▶ _Records from a collection_

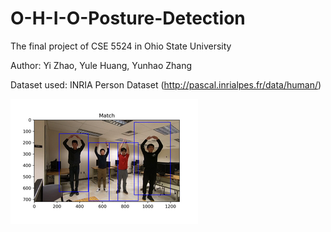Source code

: # O-H-I-O-Posture-Detection
The final project of CSE 5524 in Ohio State University

Author: Yi Zhao, Yule Huang, Yunhao Zhang

Dataset used: INRIA Person Dataset (http://pascal.inrialpes.fr/data/human/)

![Sample Result](result_sample.png)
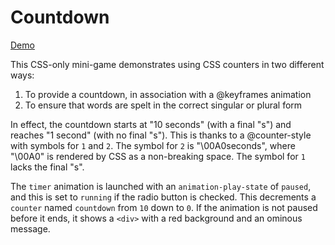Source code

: # Countdown #

[Demo](https://MERNCraft.github.io/countdown)

This CSS-only mini-game demonstrates using CSS counters in two different ways: 

1. To provide a countdown, in association with a @keyframes animation
2. To ensure that words are spelt in the correct singular or plural form

In effect, the countdown starts at "10 seconds" (with a final "s") and reaches "1 second" (with no final "s"). This is thanks to a @counter-style with symbols for `1` and `2`. The symbol for `2` is "\00A0seconds", where "\00A0" is rendered by CSS as a non-breaking space. The symbol for `1` lacks the final "s".

The `timer` animation is launched with an `animation-play-state` of `paused`, and this is set to `running` if the radio button is checked. This decrements a `counter` named `countdown` from `10` down to `0`. If the animation is not paused before it ends, it shows a `<div>` with a red background and an ominous message.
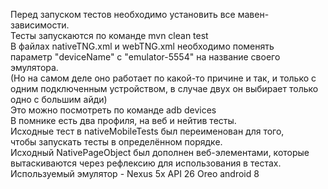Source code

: Перед запуском тестов необходимо установить все мавен-зависимости.  
Тесты запускаются по команде mvn clean test  
В файлах nativeTNG.xml и webTNG.xml необходимо поменять  
параметр "deviceName" с "emulator-5554" на название своего эмулятора.  
(Но на самом деле оно работает по какой-то причине и так, и только с одним подключенным устройством, в случае двух он выбирает только одно с большим айди)    
Это можно посмотреть по команде adb devices  
В помнике есть два профиля, на веб и нейтив тесты.  
Исходные тест в nativeMobileTests был переименован для того,  
чтобы запускать тесты в определённом порядке.  
Исходный NativePageObject был дополнен веб-элементами, 
которые вытаскиваются через рефлексию для использования в тестах.
Используемый эмулятор - Nexus 5x API 26 Oreo android 8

▶ _EXERCISE DETAILS_
The response is to contain exactly the lines from the beginning of the data through the line containing "2. To ensure", both ends included, and nothing else; omit the pictures.

▶ _SOLUTION TO THIS EXERCISE_
Source code

: # O-H-I-O-Posture-Detection
The final project of CSE 5524 in Ohio State University

Author: Yi Zhao, Yule Huang, Yunhao Zhang

Dataset used: INRIA Person Dataset (http://pascal.inrialpes.fr/data/human/)

![Sample Result](result_sample.png)
Source code

: # Countdown #

[Demo](https://MERNCraft.github.io/countdown)

This CSS-only mini-game demonstrates using CSS counters in two different ways: 

1. To provide a countdown, in association with a @keyframes animation
2. To ensure that words are spelt in the correct singular or plural form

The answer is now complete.